March 26 (Bloomberg) -- The cost of insuring corporate and sovereign bonds in the Asia-Pacific region against non-payment rose, according to traders of credit-default swaps.
The Markit iTraxx Australia index increased 3.5 basis points to 121.5 basis points as of 11:05 a.m. in Sydney, Westpac Banking Corp. prices show. The measure, which rolled to a new series on March 20, is set for its highest close since Feb. 4, according to data provider CMA.
The Markit iTraxx Asia index of 40 investment-grade borrowers outside Japan gained 2 basis points to 120 as of 8:00 a.m. in Hong Kong, Royal Bank of Scotland Group Plc prices show. The benchmark, which has ranged from 100.5 to 120.8 since Dec. 31, is set for its highest close since March 22, according to data provider CMA, which is owned by McGraw-Hill Cos. and compiles prices quoted by dealers in the private market.
The Markit iTraxx Japan index climbed 2 basis points to 109 as of 8:55 a.m. in Tokyo, according to Citigroup Inc. prices.
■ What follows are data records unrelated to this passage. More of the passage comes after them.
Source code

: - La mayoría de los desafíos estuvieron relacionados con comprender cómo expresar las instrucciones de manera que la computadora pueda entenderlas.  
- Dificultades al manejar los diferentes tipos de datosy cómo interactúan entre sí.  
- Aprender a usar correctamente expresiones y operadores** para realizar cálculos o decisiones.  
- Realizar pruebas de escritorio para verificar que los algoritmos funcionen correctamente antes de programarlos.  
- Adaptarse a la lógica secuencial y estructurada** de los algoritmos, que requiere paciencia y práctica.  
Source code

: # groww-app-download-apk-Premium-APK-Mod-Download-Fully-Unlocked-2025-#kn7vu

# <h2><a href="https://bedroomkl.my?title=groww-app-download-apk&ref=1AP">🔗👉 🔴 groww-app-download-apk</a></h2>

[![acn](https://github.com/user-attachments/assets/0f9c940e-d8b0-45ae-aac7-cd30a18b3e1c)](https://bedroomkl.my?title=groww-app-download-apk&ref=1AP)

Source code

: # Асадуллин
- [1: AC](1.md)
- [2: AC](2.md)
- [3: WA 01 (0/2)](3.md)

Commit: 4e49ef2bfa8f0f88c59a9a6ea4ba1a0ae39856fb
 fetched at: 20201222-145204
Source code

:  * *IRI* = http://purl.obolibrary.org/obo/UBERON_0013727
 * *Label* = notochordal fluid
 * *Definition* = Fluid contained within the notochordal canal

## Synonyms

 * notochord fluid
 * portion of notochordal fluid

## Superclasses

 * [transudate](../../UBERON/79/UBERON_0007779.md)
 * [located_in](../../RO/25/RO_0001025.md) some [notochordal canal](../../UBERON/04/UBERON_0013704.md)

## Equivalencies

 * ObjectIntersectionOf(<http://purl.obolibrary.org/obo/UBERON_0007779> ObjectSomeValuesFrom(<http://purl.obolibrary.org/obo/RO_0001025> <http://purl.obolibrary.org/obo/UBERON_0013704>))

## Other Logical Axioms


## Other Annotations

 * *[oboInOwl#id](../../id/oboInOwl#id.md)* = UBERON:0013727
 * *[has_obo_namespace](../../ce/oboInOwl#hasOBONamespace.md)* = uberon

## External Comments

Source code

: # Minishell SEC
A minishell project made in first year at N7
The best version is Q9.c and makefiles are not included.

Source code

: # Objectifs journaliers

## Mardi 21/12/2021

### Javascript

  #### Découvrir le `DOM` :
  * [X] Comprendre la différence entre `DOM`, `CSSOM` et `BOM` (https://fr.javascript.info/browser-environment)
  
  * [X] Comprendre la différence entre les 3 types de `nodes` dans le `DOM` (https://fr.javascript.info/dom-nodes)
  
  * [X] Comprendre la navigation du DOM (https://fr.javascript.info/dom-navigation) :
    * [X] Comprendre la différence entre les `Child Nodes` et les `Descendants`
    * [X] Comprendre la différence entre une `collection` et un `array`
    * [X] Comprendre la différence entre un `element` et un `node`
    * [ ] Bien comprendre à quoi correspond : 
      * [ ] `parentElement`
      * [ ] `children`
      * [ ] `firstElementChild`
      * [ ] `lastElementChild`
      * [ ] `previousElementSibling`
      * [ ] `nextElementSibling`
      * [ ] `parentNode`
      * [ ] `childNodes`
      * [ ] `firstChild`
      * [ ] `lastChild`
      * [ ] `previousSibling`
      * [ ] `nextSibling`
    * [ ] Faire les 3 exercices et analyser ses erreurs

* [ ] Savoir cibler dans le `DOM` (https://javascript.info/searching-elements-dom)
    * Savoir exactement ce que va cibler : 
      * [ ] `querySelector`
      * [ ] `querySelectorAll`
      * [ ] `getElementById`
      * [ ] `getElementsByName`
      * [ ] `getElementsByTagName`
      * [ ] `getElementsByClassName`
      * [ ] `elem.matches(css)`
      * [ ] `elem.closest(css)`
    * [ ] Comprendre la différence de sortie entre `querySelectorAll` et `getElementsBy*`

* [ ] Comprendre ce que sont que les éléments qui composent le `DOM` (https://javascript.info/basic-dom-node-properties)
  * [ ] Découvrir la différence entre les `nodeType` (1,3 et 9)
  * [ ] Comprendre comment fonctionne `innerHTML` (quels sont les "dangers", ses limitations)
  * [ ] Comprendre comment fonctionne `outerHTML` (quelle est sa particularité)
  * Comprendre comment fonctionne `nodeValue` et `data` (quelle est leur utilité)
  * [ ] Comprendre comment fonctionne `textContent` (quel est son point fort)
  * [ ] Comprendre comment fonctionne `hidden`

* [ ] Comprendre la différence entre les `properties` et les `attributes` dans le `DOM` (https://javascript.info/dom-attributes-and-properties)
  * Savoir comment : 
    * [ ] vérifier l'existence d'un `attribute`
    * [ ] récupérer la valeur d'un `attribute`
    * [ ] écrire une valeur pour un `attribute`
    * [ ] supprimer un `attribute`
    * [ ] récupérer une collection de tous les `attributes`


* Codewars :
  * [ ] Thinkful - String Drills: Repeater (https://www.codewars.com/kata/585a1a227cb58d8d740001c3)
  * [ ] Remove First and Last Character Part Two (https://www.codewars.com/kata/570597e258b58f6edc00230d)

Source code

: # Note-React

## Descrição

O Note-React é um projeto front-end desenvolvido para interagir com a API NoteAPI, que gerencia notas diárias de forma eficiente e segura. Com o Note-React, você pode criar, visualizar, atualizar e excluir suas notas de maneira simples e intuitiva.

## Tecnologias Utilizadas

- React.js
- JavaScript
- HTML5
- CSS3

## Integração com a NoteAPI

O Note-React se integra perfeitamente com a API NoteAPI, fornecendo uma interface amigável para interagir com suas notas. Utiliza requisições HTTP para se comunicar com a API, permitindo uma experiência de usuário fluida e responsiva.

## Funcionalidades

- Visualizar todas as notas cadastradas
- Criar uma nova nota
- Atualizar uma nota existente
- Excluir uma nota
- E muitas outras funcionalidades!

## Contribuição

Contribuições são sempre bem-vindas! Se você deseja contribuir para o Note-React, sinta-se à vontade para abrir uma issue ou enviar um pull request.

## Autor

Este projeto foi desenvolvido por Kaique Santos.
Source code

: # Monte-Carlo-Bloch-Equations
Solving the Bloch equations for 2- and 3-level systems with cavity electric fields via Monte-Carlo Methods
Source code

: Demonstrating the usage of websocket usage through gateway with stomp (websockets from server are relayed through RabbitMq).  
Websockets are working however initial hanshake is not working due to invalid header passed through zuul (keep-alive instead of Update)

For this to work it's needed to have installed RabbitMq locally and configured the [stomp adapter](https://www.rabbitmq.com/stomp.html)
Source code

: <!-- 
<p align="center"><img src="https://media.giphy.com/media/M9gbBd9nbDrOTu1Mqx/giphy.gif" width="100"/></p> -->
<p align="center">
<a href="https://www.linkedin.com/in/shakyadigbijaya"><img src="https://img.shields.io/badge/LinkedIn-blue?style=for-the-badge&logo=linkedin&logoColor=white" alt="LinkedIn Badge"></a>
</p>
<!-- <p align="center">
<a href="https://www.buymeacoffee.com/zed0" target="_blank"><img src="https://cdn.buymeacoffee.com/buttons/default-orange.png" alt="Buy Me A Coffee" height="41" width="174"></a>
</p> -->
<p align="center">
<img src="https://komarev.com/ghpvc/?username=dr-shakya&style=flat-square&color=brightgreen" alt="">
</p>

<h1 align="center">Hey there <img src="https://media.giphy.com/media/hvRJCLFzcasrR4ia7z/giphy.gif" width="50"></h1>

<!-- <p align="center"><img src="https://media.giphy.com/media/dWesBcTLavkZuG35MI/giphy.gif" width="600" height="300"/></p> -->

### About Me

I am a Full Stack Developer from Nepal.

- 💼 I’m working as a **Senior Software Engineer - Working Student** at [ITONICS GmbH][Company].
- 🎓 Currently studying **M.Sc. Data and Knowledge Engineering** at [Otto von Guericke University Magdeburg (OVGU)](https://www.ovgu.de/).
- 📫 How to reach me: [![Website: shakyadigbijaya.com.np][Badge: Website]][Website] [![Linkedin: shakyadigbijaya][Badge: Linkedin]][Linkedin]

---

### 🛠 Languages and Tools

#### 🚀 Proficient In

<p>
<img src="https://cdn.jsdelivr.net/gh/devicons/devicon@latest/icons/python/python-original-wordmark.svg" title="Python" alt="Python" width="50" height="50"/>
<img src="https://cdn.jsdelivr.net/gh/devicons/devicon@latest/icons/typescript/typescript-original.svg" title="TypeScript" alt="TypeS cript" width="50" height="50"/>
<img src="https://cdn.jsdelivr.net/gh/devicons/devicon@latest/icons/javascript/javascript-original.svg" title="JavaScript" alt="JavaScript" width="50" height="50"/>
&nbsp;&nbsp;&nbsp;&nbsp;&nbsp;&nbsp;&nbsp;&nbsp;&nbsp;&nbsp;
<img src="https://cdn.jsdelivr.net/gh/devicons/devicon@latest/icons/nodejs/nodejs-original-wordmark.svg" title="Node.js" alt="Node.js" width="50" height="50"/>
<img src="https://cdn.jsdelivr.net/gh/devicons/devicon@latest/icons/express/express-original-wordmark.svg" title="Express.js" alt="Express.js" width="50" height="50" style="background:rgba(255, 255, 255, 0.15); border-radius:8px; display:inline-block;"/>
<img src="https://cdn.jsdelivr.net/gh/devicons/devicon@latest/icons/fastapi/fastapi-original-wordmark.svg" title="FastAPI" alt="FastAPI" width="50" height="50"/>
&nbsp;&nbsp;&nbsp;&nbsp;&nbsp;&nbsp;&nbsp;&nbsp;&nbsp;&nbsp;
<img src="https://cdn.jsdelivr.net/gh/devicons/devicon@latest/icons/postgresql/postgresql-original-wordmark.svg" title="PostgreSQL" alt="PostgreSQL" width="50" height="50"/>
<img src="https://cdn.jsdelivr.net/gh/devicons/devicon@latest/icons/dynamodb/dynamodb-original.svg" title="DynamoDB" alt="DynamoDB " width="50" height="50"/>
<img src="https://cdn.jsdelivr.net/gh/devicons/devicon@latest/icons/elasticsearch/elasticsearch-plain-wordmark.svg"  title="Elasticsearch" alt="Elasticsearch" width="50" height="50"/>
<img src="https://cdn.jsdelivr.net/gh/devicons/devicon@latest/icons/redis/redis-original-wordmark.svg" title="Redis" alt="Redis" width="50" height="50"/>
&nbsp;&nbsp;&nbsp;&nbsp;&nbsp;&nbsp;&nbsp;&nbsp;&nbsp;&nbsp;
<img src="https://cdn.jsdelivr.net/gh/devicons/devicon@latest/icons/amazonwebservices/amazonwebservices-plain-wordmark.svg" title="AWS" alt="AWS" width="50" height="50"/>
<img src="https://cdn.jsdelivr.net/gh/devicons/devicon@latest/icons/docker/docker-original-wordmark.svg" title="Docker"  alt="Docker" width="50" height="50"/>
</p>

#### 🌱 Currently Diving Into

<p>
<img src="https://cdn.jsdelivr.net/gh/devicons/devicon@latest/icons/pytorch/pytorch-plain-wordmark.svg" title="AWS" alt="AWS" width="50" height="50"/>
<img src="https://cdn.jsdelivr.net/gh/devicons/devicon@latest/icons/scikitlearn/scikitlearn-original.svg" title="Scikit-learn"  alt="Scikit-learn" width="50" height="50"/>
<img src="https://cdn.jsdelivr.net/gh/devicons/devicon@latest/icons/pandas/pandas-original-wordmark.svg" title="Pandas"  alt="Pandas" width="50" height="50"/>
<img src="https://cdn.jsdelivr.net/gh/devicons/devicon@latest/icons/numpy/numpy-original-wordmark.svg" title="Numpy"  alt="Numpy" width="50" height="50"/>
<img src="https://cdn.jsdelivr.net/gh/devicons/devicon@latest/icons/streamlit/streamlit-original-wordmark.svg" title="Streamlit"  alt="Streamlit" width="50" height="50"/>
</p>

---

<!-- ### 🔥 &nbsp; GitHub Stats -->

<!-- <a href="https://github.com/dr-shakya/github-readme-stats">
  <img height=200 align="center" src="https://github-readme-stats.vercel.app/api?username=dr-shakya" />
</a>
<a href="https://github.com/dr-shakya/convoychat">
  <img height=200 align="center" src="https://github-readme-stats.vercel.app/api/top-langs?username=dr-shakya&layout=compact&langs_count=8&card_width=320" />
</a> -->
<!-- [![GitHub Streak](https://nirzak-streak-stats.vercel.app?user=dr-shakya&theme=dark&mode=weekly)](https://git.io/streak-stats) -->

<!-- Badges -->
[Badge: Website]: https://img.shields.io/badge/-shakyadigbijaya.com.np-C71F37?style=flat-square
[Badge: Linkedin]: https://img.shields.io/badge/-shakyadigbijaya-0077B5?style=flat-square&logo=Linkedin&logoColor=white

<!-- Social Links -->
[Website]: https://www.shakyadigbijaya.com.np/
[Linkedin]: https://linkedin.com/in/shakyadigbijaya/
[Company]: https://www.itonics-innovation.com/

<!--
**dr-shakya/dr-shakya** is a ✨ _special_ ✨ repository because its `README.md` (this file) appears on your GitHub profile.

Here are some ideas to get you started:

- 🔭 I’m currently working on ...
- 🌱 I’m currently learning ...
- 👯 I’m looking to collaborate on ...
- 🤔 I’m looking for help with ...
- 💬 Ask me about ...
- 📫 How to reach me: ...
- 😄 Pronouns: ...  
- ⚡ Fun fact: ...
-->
The gauge has ranged from 101 to 148.1 this year, according to CMA.
Credit-default swap indexes are benchmarks for insuring bonds against default and traders use them to speculate on credit quality. A drop signals improving perceptions of creditworthiness, while an increase suggests the opposite.
The swap contracts pay the buyer face value in exchange for the underlying securities if a borrower fails to meet its debt agreements.